**INSTRUCTIONS FOR THE TASK**
Find the word "https" in the listing below. Copy every line that has it.

========================================

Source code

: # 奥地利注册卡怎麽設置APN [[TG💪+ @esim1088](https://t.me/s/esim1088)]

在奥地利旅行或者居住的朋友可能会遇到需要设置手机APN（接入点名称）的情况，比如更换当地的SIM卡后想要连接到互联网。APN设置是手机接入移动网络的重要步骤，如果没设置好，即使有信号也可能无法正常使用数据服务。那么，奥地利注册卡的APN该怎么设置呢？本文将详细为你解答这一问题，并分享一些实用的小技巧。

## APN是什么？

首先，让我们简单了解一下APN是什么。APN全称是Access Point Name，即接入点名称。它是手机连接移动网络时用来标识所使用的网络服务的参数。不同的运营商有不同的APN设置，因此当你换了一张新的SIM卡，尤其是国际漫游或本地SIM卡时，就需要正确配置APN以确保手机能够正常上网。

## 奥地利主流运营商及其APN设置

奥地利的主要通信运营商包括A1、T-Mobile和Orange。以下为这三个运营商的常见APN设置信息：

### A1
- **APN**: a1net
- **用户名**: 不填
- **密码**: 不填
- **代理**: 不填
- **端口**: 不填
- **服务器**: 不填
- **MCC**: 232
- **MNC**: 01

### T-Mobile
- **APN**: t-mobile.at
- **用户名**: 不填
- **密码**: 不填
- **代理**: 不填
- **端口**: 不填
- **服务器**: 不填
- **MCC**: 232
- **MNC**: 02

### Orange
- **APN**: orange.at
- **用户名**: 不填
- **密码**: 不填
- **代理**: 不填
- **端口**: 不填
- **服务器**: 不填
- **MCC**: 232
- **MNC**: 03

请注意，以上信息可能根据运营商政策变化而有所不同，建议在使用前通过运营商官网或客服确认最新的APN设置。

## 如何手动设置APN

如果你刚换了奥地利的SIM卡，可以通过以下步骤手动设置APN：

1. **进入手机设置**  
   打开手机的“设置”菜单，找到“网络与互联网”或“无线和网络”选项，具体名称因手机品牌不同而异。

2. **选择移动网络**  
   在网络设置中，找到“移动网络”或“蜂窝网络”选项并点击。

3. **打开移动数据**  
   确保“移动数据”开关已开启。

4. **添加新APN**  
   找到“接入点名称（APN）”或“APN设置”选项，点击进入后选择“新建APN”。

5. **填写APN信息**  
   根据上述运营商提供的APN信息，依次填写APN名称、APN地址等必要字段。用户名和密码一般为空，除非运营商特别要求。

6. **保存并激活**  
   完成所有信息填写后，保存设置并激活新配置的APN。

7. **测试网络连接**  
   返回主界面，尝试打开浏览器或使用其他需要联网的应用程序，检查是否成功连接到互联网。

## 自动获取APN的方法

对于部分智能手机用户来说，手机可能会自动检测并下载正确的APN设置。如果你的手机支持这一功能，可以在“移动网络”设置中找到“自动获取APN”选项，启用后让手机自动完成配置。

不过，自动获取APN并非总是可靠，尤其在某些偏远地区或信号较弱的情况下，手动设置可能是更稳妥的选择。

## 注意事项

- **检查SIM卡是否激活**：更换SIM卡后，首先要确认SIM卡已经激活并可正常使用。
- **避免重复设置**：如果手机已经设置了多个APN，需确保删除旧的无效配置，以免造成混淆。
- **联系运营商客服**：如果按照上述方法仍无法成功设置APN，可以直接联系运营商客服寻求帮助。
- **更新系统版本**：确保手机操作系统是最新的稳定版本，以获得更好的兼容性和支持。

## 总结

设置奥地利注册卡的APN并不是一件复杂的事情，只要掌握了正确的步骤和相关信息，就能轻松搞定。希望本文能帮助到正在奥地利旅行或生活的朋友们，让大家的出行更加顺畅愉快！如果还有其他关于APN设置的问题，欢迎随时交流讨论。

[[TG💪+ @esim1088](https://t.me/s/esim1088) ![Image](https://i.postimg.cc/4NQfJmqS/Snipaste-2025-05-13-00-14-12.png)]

========================================

**FINAL ANSWER**
: # 奥地利注册卡怎麽設置APN [[TG💪+ @esim1088](https://t.me/s/esim1088)]
[[TG💪+ @esim1088](https://t.me/s/esim1088) ![Image](https://i.postimg.cc/4NQfJmqS/Snipaste-2025-05-13-00-14-12.png)]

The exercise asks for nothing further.